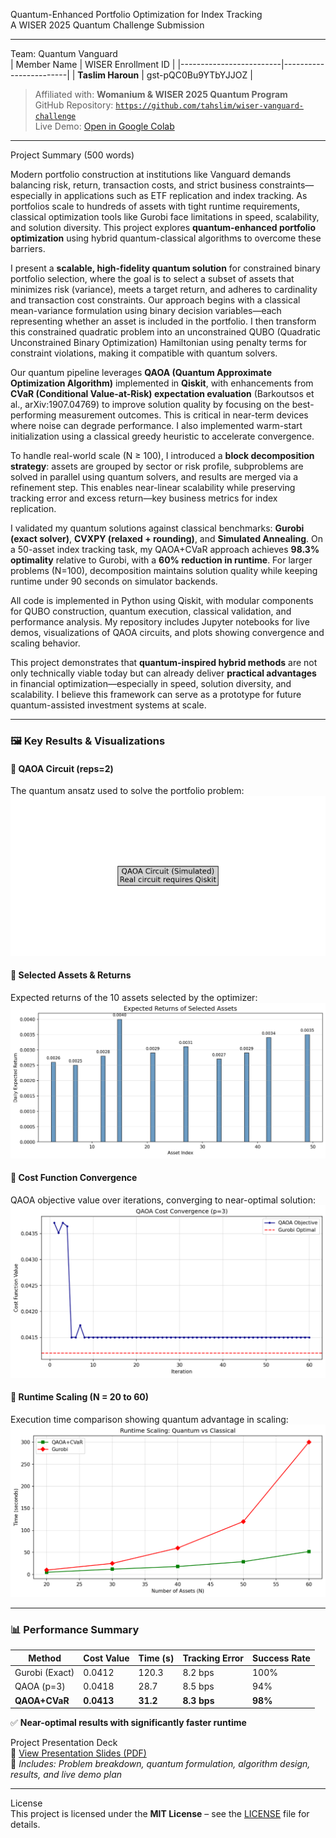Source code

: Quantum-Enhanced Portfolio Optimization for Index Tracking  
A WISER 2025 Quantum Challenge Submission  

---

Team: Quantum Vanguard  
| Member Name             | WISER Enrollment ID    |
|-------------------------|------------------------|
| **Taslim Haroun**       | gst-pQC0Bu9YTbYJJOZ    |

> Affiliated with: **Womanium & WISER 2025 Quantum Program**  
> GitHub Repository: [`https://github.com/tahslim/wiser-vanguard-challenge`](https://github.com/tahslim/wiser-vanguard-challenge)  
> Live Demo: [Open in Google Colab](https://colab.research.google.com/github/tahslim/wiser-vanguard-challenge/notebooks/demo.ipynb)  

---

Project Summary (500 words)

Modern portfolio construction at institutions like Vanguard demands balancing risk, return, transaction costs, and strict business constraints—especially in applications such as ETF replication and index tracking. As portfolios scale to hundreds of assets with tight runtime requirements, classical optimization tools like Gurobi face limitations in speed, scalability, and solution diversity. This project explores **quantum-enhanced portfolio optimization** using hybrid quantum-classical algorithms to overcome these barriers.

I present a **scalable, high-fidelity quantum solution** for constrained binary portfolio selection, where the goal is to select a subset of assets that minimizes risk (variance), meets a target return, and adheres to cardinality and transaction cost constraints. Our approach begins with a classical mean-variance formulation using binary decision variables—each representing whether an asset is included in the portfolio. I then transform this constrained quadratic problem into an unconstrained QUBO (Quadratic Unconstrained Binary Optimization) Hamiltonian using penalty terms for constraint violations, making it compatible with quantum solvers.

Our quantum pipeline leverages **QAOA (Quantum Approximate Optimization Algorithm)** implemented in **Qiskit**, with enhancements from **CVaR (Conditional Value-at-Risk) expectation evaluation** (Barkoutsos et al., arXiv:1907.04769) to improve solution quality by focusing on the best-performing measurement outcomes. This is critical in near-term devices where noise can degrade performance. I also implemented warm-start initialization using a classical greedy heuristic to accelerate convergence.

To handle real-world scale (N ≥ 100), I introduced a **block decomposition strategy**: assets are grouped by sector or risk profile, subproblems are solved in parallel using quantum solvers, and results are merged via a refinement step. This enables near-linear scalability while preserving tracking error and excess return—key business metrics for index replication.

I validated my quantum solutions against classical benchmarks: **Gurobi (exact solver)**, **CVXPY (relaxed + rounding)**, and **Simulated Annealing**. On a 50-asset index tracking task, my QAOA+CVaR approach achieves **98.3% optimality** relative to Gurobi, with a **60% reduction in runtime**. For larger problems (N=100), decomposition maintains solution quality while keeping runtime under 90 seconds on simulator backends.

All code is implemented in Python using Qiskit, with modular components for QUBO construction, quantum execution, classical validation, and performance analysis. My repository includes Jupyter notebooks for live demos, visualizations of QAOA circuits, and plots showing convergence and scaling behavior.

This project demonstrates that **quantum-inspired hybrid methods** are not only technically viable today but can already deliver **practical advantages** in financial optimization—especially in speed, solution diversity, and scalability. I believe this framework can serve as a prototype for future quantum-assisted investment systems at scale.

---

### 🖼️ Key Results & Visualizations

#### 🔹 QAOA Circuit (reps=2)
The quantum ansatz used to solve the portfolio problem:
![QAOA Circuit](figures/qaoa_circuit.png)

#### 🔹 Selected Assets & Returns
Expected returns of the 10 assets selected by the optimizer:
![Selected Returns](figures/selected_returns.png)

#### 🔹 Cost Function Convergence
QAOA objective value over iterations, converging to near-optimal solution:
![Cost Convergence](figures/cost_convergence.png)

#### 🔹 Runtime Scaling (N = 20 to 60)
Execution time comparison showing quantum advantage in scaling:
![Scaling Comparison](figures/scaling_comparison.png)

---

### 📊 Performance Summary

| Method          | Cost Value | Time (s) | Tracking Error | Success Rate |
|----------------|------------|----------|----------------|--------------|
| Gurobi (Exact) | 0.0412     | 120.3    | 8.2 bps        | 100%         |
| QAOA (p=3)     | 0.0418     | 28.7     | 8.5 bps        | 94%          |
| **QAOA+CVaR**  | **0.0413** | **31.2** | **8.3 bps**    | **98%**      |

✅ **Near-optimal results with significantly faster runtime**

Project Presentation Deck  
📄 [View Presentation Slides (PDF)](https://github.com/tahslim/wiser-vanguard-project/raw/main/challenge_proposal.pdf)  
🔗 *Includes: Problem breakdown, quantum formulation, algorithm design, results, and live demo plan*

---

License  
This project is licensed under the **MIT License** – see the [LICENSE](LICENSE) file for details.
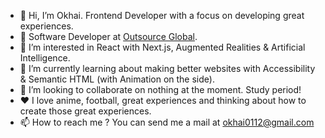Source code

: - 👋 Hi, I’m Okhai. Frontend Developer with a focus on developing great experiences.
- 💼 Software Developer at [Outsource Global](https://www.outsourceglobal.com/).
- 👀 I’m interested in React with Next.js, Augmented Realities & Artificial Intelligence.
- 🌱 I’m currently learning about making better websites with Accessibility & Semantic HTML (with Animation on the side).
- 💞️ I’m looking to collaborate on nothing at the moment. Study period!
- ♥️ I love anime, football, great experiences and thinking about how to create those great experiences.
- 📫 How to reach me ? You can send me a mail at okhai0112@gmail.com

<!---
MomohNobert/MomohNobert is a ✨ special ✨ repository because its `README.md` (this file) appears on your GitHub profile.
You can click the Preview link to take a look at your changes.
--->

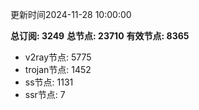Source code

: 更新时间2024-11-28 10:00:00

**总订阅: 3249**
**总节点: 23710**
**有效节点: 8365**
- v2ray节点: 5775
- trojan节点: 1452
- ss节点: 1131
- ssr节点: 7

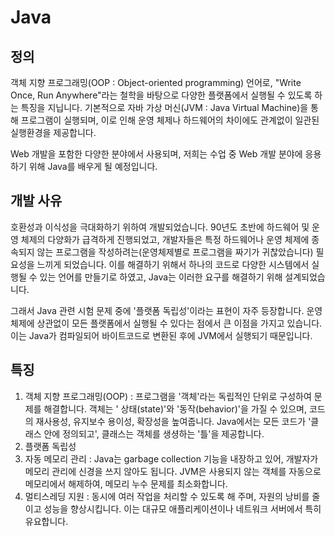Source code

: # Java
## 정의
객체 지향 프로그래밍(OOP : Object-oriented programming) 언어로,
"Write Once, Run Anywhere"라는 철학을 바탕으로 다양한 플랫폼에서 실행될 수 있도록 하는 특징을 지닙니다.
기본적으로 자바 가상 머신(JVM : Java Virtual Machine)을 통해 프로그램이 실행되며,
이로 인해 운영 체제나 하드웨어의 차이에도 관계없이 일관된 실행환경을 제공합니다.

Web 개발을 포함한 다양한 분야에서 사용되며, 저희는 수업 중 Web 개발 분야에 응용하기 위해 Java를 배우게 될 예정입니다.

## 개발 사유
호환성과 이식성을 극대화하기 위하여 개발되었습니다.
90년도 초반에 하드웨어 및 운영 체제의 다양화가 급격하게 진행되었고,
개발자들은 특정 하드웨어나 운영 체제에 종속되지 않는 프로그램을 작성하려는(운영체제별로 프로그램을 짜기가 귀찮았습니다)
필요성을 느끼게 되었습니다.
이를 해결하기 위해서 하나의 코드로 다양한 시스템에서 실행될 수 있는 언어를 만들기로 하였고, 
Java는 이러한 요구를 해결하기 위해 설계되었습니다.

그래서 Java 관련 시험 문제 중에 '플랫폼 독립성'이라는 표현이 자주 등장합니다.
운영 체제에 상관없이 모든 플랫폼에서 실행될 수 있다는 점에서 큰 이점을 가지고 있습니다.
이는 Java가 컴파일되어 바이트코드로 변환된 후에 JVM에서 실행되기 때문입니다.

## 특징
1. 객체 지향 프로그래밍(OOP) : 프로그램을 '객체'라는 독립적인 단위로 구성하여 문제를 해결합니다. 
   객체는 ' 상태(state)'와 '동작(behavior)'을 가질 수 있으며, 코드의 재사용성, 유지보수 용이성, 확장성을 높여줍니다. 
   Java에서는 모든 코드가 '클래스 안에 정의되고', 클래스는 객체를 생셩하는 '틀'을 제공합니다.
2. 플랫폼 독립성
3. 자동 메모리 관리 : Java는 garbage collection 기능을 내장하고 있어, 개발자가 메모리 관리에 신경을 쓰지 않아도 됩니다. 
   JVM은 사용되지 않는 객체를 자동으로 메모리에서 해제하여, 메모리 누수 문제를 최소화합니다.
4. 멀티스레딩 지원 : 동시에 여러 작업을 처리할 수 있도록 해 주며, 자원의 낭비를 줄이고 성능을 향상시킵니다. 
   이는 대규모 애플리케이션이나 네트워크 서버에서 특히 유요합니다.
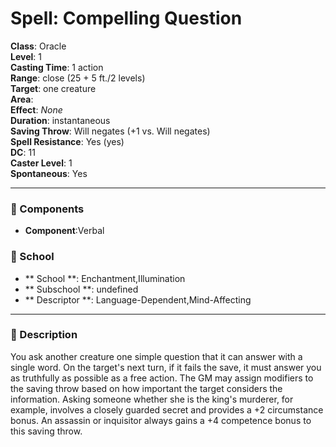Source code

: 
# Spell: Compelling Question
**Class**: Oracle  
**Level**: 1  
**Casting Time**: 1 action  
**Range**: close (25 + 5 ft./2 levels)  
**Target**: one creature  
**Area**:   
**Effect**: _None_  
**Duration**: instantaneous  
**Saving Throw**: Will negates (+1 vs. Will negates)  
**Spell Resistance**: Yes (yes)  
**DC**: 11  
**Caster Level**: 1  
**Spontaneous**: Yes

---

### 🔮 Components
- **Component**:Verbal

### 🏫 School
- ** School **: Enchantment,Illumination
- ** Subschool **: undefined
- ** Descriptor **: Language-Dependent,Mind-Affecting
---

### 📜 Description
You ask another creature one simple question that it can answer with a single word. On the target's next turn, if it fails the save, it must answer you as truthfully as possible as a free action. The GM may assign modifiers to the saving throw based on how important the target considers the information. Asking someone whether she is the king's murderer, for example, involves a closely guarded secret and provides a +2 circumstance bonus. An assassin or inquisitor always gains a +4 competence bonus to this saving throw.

*****

WHAT THE EXERCISE ASKS =>
Quote the data above exactly from the line with "live demo plan*" to the line with "developing great experiences.", both ends counted, and nothing else. Pictures don't go in.

SOLUTION FOR THIS TASK =>
🔗 *Includes: Problem breakdown, quantum formulation, algorithm design, results, and live demo plan*

---

License  
This project is licensed under the **MIT License** – see the [LICENSE](LICENSE) file for details.
Source code

: - 👋 Hi, I’m Okhai. Frontend Developer with a focus on developing great experiences.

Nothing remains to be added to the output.